SECTION 2.03. Interest and Fees.

(a) On each Settlement Date, the Borrower shall, in accordance with the terms
and priorities for payment set forth in Section 3.01, pay to each applicable
Group Agent, each applicable Lender and, the Administrative Agent and/or the
Structuring Agent certain fees (collectively, the “Fees”) in the amounts set
forth in the fee letter agreements from time to time entered into, among the
Borrower, the members of the applicable Group (or their Group Agent on their
behalf) and/or the Administrative Agent or the Structuring Agent (each such fee
letter agreement, as amended, restated, supplemented or otherwise modified from
time to time, collectively being referred to herein as the “Fee Letter”).

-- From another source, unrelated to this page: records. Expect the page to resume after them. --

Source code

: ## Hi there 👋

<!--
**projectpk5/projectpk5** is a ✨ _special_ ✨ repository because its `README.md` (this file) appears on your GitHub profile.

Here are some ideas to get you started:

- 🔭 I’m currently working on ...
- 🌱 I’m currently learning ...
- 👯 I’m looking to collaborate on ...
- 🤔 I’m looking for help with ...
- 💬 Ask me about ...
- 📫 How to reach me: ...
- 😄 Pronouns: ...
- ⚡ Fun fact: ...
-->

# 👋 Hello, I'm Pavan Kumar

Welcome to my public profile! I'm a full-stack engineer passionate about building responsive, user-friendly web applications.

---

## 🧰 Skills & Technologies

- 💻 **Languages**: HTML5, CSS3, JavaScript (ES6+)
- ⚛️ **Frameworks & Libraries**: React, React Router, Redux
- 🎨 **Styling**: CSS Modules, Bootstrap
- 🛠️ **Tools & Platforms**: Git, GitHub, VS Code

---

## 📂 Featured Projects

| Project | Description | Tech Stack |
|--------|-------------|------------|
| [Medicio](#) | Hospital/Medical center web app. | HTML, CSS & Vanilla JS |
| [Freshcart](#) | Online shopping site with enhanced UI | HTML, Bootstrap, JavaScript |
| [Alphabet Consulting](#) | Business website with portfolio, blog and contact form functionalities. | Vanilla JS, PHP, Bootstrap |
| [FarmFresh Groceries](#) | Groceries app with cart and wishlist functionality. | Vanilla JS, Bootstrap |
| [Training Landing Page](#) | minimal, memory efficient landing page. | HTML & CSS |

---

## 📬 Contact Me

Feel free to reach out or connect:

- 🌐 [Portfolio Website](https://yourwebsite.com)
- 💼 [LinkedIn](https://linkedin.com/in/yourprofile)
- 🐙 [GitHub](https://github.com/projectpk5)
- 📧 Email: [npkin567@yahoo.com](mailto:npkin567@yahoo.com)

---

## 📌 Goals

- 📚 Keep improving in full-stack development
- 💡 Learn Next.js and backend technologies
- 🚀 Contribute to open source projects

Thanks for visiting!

(b) The Capital of each Lender shall accrue interest on each day when such
Capital remains outstanding at the then applicable Interest Rate for such
Lender. The Borrower shall pay all Interest, Fees and Breakage Fees accrued
during each Interest Period on the immediately following Settlement Date in
accordance with the terms and priorities for payment set forth in Section 3.01.

SECTION 2.04. Records of Loans. Each Group Agent shall record on the applicable
RFA Note or in its records, the date and amount of each Loan made by the Lenders
in its Group hereunder, the interest rate with respect thereto, the Interest
accrued thereon and each repayment and payment thereof. Subject to
Section 13.03(c), such records shall be conclusive and binding absent manifest
error. The failure to so record any such information or any error in so
recording any such information shall not affect the obligations of the Borrower
hereunder or under the other Transaction Documents.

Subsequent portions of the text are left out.